Saved data entries:

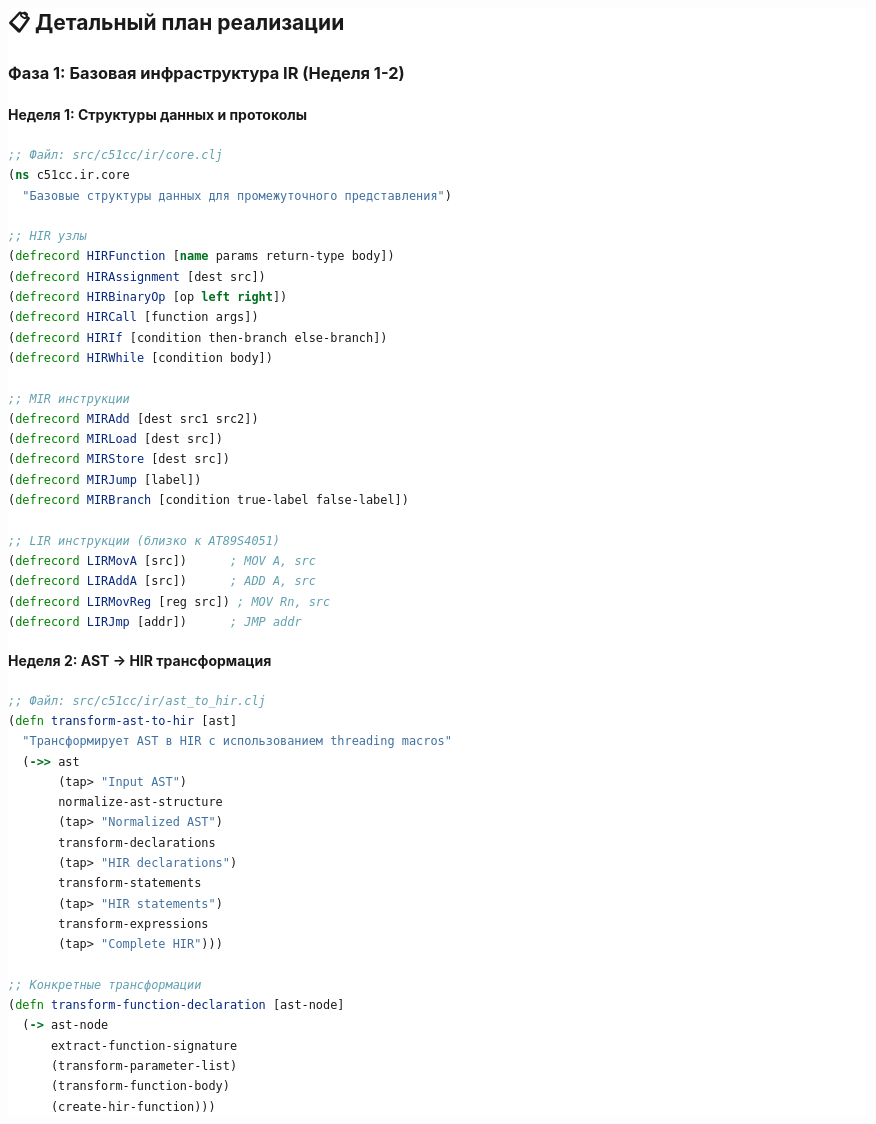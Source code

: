 ## 📋 Детальный план реализации

### **Фаза 1: Базовая инфраструктура IR (Неделя 1-2)**

#### Неделя 1: Структуры данных и протоколы

```clojure
;; Файл: src/c51cc/ir/core.clj
(ns c51cc.ir.core
  "Базовые структуры данных для промежуточного представления")

;; HIR узлы
(defrecord HIRFunction [name params return-type body])
(defrecord HIRAssignment [dest src])
(defrecord HIRBinaryOp [op left right])
(defrecord HIRCall [function args])
(defrecord HIRIf [condition then-branch else-branch])
(defrecord HIRWhile [condition body])

;; MIR инструкции
(defrecord MIRAdd [dest src1 src2])
(defrecord MIRLoad [dest src])
(defrecord MIRStore [dest src])
(defrecord MIRJump [label])
(defrecord MIRBranch [condition true-label false-label])

;; LIR инструкции (близко к AT89S4051)
(defrecord LIRMovA [src])      ; MOV A, src
(defrecord LIRAddA [src])      ; ADD A, src
(defrecord LIRMovReg [reg src]) ; MOV Rn, src
(defrecord LIRJmp [addr])      ; JMP addr
```

#### Неделя 2: AST → HIR трансформация

```clojure
;; Файл: src/c51cc/ir/ast_to_hir.clj
(defn transform-ast-to-hir [ast]
  "Трансформирует AST в HIR с использованием threading macros"
  (->> ast
       (tap> "Input AST")
       normalize-ast-structure
       (tap> "Normalized AST")
       transform-declarations
       (tap> "HIR declarations")
       transform-statements
       (tap> "HIR statements")
       transform-expressions
       (tap> "Complete HIR")))

;; Конкретные трансформации
(defn transform-function-declaration [ast-node]
  (-> ast-node
      extract-function-signature
      (transform-parameter-list)
      (transform-function-body)
      (create-hir-function)))
```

▶ ABOUT THIS TASK
Copy out each line of the records where the string "Неделя" appears.

▶ TASK RESPONSE
### **Фаза 1: Базовая инфраструктура IR (Неделя 1-2)**
#### Неделя 1: Структуры данных и протоколы
#### Неделя 2: AST → HIR трансформация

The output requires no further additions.